The book is divided into four sections. The first and briefest outlines the historiography of the artist’s name, reputation, and archival legacy. Elisabeth Dhanens succinctly reviews the fame earned by Hugo among his contemporaries and the various trails, many of them misleading, forged by historians in later centuries. It would have been helpful, and interesting to readers, I think, to include here at least a brief assessment of the kind of criticism that has been used to evaluate Hugo’s work – criticism that has tended to use the artist’s mental illness as its primary interpretive tool. The book’s second section reconstructs the artist’s biography, dividing his life into Ghent and post-Ghent stages. The author’s longstanding focus on this important city is here both informative and deserved. Dhanens uses her knowledge of the local culture to address Hugo’s social milieu and contacts with Ghent’s artists and guild, of which he became a master in 1467. Though there is little information brought to light here that has not already been published in earlier bibliographic sources, the author’s personal approach does bring an engaging coherence to Hugo’s life. Some readers might be turned off by the use of what amounts to novelistic language, such as in the section heading “Hugo van der Goes amoureux,” but, as Dhanens rightly points out, Hugo was probably the first Netherlandish artist to whom such language was applied, albeit posthumously.

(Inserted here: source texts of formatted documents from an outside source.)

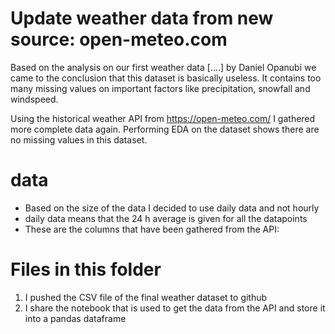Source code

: # Update weather data from new source: open-meteo.com 

Based on the analysis on our first weather data [....] by Daniel Opanubi we came to the conclusion that this dataset is basically useless. It contains too many missing values on important factors like precipitation, snowfall and windspeed. 

Using the historical weather API from https://open-meteo.com/ I gathered more complete data again. Performing EDA on the dataset shows there are no missing values in this dataset. 

# data
- Based on the size of the data I decided to use daily data and not hourly
- daily data means that the 24 h average is given for all the datapoints
- These are the columns that have been gathered from the API: 




# Files in this folder
1. I pushed the CSV file of the final weather dataset to github
2. I share the notebook that is used to get the data from the API and store it into a pandas dataframe 

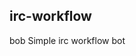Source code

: irc-workflow
--------------------------------------------------------------

bob 
Simple irc workflow bot
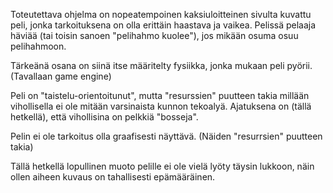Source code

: Toteutettava ohjelma on nopeatempoinen kaksiuloitteinen sivulta kuvattu peli, jonka tarkoituksena on olla erittäin haastava ja vaikea.
Pelissä pelaaja häviää (tai toisin sanoen "pelihahmo kuolee"), jos mikään osuma osuu pelihahmoon.

Tärkeänä osana on siinä itse määritelty fysiikka, jonka mukaan peli pyörii. (Tavallaan game engine)

Peli on "taistelu-orientoitunut", mutta "resurssien" puutteen takia millään vihollisella ei ole mitään varsinaista kunnon tekoalyä.
Ajatuksena on (tällä hetkellä), että vihollisina on pelkkiä "bosseja".

Pelin ei ole tarkoitus olla graafisesti näyttävä. (Näiden "resurrsien" puutteen takia)



Tällä hetkellä lopullinen muoto pelille ei ole vielä lyöty täysin lukkoon, näin ollen aiheen kuvaus on tahallisesti epämääräinen.
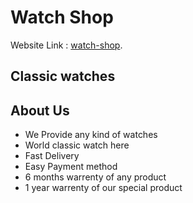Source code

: # Watch Shop

Website Link : [watch-shop](https://watch-shop-dece8.web.app/).

## Classic watches

## About Us

- We Provide any kind of watches
- World classic watch here
- Fast Delivery
- Easy Payment method
- 6 months warrenty of any product
- 1 year warrenty of our special product
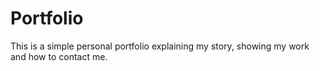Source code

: # Portfolio

This is a simple personal portfolio explaining my story, showing my work and how to contact me.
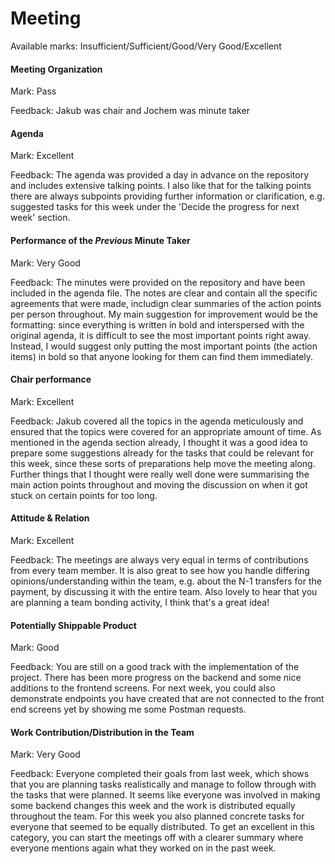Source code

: # Meeting

Available marks: Insufficient/Sufficient/Good/Very Good/Excellent


#### Meeting Organization

Mark: Pass

Feedback: Jakub was chair and Jochem was minute taker

#### Agenda 

Mark: Excellent

Feedback: The agenda was provided a day in advance on the repository and includes extensive talking points. I also like that for the talking points there are always subpoints providing further information or clarification, e.g. suggested tasks for this week under the 'Decide the progress for next week' section.


#### Performance of the *Previous* Minute Taker

Mark: Very Good

Feedback: The minutes were provided on the repository and have been included in the agenda file. The notes are clear and contain all the specific agreements that were made, includign clear summaries of the action points per person throughout. My main suggestion for improvement would be the formatting: since everything is written in bold and interspersed with the original agenda, it is difficult to see the most important points right away. Instead, I would suggest only putting the most important points (the action items) in bold so that anyone looking for them can find them immediately. 


#### Chair performance

Mark: Excellent

Feedback: Jakub covered all the topics in the agenda meticulously and ensured that the topics were covered for an appropriate amount of time. As mentioned in the agenda section already, I thought it was a good idea to prepare some suggestions already for the tasks that could be relevant for this week, since these sorts of preparations help move the meeting along. Further things that I thought were really well done were summarising the main action points throughout and moving the discussion on when it got stuck on certain points for too long. 


#### Attitude & Relation

Mark: Excellent

Feedback: The meetings are always very equal in terms of contributions from every team member. It is also great to see how you handle differing opinions/understanding within the team, e.g. about the N-1 transfers for the payment, by discussing it with the entire team. Also lovely to hear that you are planning a team bonding activity, I think that's a great idea!


#### Potentially Shippable Product

Mark: Good

Feedback: You are still on a good track with the implementation of the project. There has been more progress on the backend and some nice additions to the frontend screens. For next week, you could also demonstrate endpoints you have created that are not connected to the front end screens yet by showing me some Postman requests. 


#### Work Contribution/Distribution in the Team

Mark: Very Good

Feedback: Everyone completed their goals from last week, which shows that you are planning tasks realistically and manage to follow through with the tasks that were planned. It seems like everyone was involved in making some backend changes this week and the work is distributed equally throughout the team. For this week you also planned concrete tasks for everyone that seemed to be equally distributed. To get an excellent in this category, you can start the meetings off with a clearer summary where everyone mentions again what they worked on in the past week. 
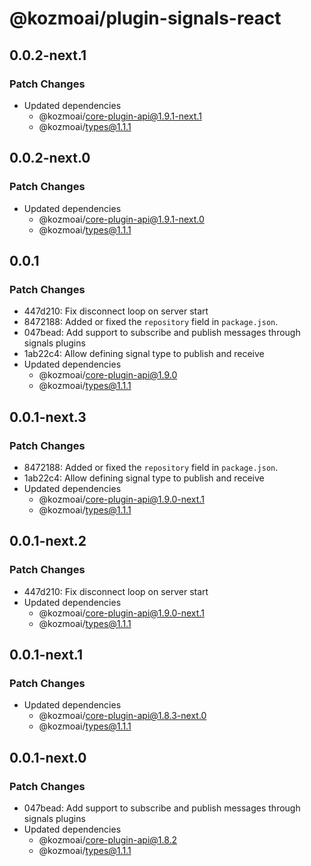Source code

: # @kozmoai/plugin-signals-react

## 0.0.2-next.1

### Patch Changes

- Updated dependencies
  - @kozmoai/core-plugin-api@1.9.1-next.1
  - @kozmoai/types@1.1.1

## 0.0.2-next.0

### Patch Changes

- Updated dependencies
  - @kozmoai/core-plugin-api@1.9.1-next.0
  - @kozmoai/types@1.1.1

## 0.0.1

### Patch Changes

- 447d210: Fix disconnect loop on server start
- 8472188: Added or fixed the `repository` field in `package.json`.
- 047bead: Add support to subscribe and publish messages through signals plugins
- 1ab22c4: Allow defining signal type to publish and receive
- Updated dependencies
  - @kozmoai/core-plugin-api@1.9.0
  - @kozmoai/types@1.1.1

## 0.0.1-next.3

### Patch Changes

- 8472188: Added or fixed the `repository` field in `package.json`.
- 1ab22c4: Allow defining signal type to publish and receive
- Updated dependencies
  - @kozmoai/core-plugin-api@1.9.0-next.1
  - @kozmoai/types@1.1.1

## 0.0.1-next.2

### Patch Changes

- 447d210: Fix disconnect loop on server start
- Updated dependencies
  - @kozmoai/core-plugin-api@1.9.0-next.1
  - @kozmoai/types@1.1.1

## 0.0.1-next.1

### Patch Changes

- Updated dependencies
  - @kozmoai/core-plugin-api@1.8.3-next.0
  - @kozmoai/types@1.1.1

## 0.0.1-next.0

### Patch Changes

- 047bead: Add support to subscribe and publish messages through signals plugins
- Updated dependencies
  - @kozmoai/core-plugin-api@1.8.2
  - @kozmoai/types@1.1.1
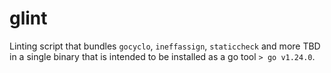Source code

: # glint

Linting script that bundles `gocyclo`, `ineffassign`, `staticcheck` and more TBD in a single binary that is intended to be installed as a go tool `> go v1.24.0`.
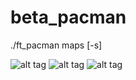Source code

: # beta_pacman

./ft_pacman maps [-s]

![alt tag](http://img15.hostingpics.net/pics/632349ScreenShot20160526at102117PM.png)
![alt tag](http://img15.hostingpics.net/pics/379253ScreenShot20160610at44918PM.png) ![alt tag](http://img15.hostingpics.net/pics/495808ScreenShot20160526at102234PM.png)

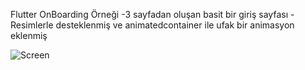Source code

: Flutter OnBoarding Örneği
-3 sayfadan oluşan basit bir giriş sayfası
-Resimlerle desteklenmiş ve animatedcontainer ile ufak bir animasyon eklenmiş

![Screen](screen1.jpg)
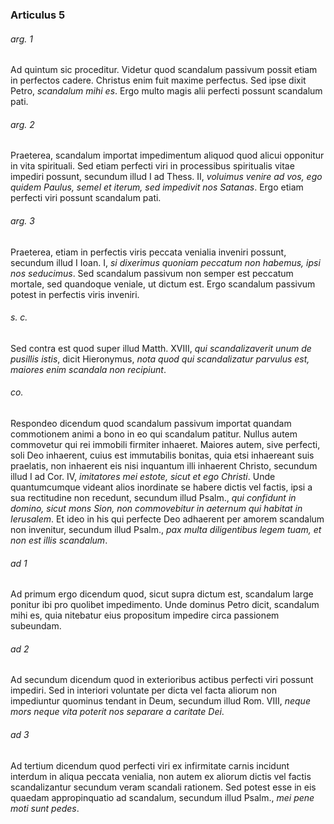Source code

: ### Articulus 5

###### arg. 1
Ad quintum sic proceditur. Videtur quod scandalum passivum possit etiam in perfectos cadere. Christus enim fuit maxime perfectus. Sed ipse dixit Petro, *scandalum mihi es*. Ergo multo magis alii perfecti possunt scandalum pati.

###### arg. 2
Praeterea, scandalum importat impedimentum aliquod quod alicui opponitur in vita spirituali. Sed etiam perfecti viri in processibus spiritualis vitae impediri possunt, secundum illud I ad Thess. II, *voluimus venire ad vos, ego quidem Paulus, semel et iterum, sed impedivit nos Satanas*. Ergo etiam perfecti viri possunt scandalum pati.

###### arg. 3
Praeterea, etiam in perfectis viris peccata venialia inveniri possunt, secundum illud I Ioan. I, *si dixerimus quoniam peccatum non habemus, ipsi nos seducimus*. Sed scandalum passivum non semper est peccatum mortale, sed quandoque veniale, ut dictum est. Ergo scandalum passivum potest in perfectis viris inveniri.

###### s. c.
Sed contra est quod super illud Matth. XVIII, *qui scandalizaverit unum de pusillis istis*, dicit Hieronymus, *nota quod qui scandalizatur parvulus est, maiores enim scandala non recipiunt*.

###### co.
Respondeo dicendum quod scandalum passivum importat quandam commotionem animi a bono in eo qui scandalum patitur. Nullus autem commovetur qui rei immobili firmiter inhaeret. Maiores autem, sive perfecti, soli Deo inhaerent, cuius est immutabilis bonitas, quia etsi inhaereant suis praelatis, non inhaerent eis nisi inquantum illi inhaerent Christo, secundum illud I ad Cor. IV, *imitatores mei estote, sicut et ego Christi*. Unde quantumcumque videant alios inordinate se habere dictis vel factis, ipsi a sua rectitudine non recedunt, secundum illud Psalm., *qui confidunt in domino, sicut mons Sion, non commovebitur in aeternum qui habitat in Ierusalem*. Et ideo in his qui perfecte Deo adhaerent per amorem scandalum non invenitur, secundum illud Psalm., *pax multa diligentibus legem tuam, et non est illis scandalum*.

###### ad 1
Ad primum ergo dicendum quod, sicut supra dictum est, scandalum large ponitur ibi pro quolibet impedimento. Unde dominus Petro dicit, scandalum mihi es, quia nitebatur eius propositum impedire circa passionem subeundam.

###### ad 2
Ad secundum dicendum quod in exterioribus actibus perfecti viri possunt impediri. Sed in interiori voluntate per dicta vel facta aliorum non impediuntur quominus tendant in Deum, secundum illud Rom. VIII, *neque mors neque vita poterit nos separare a caritate Dei*.

###### ad 3
Ad tertium dicendum quod perfecti viri ex infirmitate carnis incidunt interdum in aliqua peccata venialia, non autem ex aliorum dictis vel factis scandalizantur secundum veram scandali rationem. Sed potest esse in eis quaedam appropinquatio ad scandalum, secundum illud Psalm., *mei pene moti sunt pedes*.


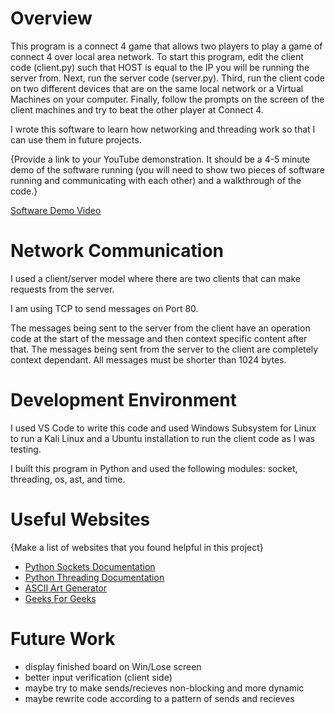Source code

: # Overview

This program is a connect 4 game that allows two players to play a game of connect 4 over local area network. To start this program, edit the client code (client.py) such that HOST is equal to the IP you will be running the server from. Next, run the server code (server.py). Third, run the client code on two different devices that are on the same local network or a Virtual Machines on your computer. Finally, follow the prompts on the screen of the client machines and try to beat the other player at Connect 4.


I wrote this software to learn how networking and threading work so that I can use them in future projects.

{Provide a link to your YouTube demonstration.  It should be a 4-5 minute demo of the software running (you will need to show two pieces of software running and communicating with each other) and a walkthrough of the code.}

[Software Demo Video](http://youtube.link.goes.here)

# Network Communication

I used a client/server model where there are two clients that can make requests from the server. 

I am using TCP to send messages on Port 80.

The messages being sent to the server from the client have an operation code at the start of the message and then context specific content after that. The messages being sent from the server to the client are completely context dependant. All messages must be shorter than 1024 bytes. 

# Development Environment

I used VS Code to write this code and used Windows Subsystem for Linux to run a Kali Linux and a Ubuntu installation to run the client code as I was testing. 

I built this program in Python and used the following modules: socket, threading, os, ast, and time.

# Useful Websites

{Make a list of websites that you found helpful in this project}
* [Python Sockets Documentation](https://docs.python.org/3/howto/sockets.html)
* [Python Threading Documentation](https://docs.python.org/3/library/threading.html)
* [ASCII Art Generator](https://patorjk.com/software/taag/#p=display&f=ANSI%20Regular&t=%0A)
* [Geeks For Geeks](https://www.geeksforgeeks.org/multithreading-python-set-1/)



# Future Work

 * display finished board on Win/Lose screen
 * better input verification (client side)
 * maybe try to make sends/recieves non-blocking and more dynamic
 * maybe rewrite code according to a pattern of sends and recieves 


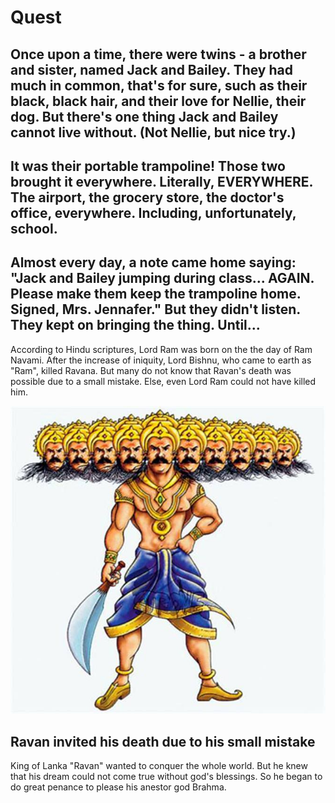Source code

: # Quest

## Once upon a time, there were twins - a brother and sister, named Jack and Bailey.  They had much in common, that's for sure, such as their black, black hair, and their love for Nellie, their dog.  But there's one thing Jack and Bailey cannot live without. (Not Nellie, but nice try.) 

## It was their portable trampoline! Those two brought it everywhere.  Literally, EVERYWHERE.  The airport, the grocery store, the doctor's office, everywhere.  Including, unfortunately, school. 

## Almost every day, a note came home saying: "Jack and Bailey jumping during class... AGAIN. Please make them keep the trampoline home. Signed, Mrs. Jennafer."  But they didn't listen.  They kept on bringing the thing.  Until... 

According to Hindu scriptures, Lord Ram was born on the the day of Ram Navami. After the increase of iniquity, Lord Bishnu, who came to earth as "Ram", killed Ravana. But many do not know that Ravan's death was possible due to a small mistake. Else, even Lord Ram could not have killed him.

![10-Headed-Ravan](10-headed-Ravan.jpg)

## Ravan invited his death due to his small mistake
King of Lanka "Ravan" wanted to conquer the whole world. But he knew that his dream could not come true without god's blessings. So he began to do great penance to please his anestor god Brahma.
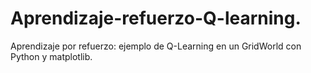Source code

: # Aprendizaje-refuerzo-Q-learning.
Aprendizaje por refuerzo: ejemplo de Q-Learning en un GridWorld con Python y matplotlib.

The volume’s third and fourth sections function together as a catalogue raisonné of sorts, the former discussing works that have been lost or that were recorded in archival documents and texts, the latter analyzing the artist’s surviving oeuvre. Each work or commission is discussed independently. Reflecting a welcome trend in catalogue scholarship, the categories or topics addressed for each work are not always the same, but are determined according to the particular demands of the commission. Thus, while Dhanens addresses the dating of the Fall of Man and Lamentation panels (Kunsthistorisches Museum, Vienna) at some length, about which there has been wide disagreement, this is not her primary concern for paintings on which there is either general agreement or little evidence to support a reliable date. Hugo’s short career, furthermore, makes the pursuit of a secure chronology particularly problematic. A useful appendix collects all the published documents pertaining to the artist’s life and work, while some technical evidence – plans, x-rays, and infrared photographs – are interspersed among the footnotes.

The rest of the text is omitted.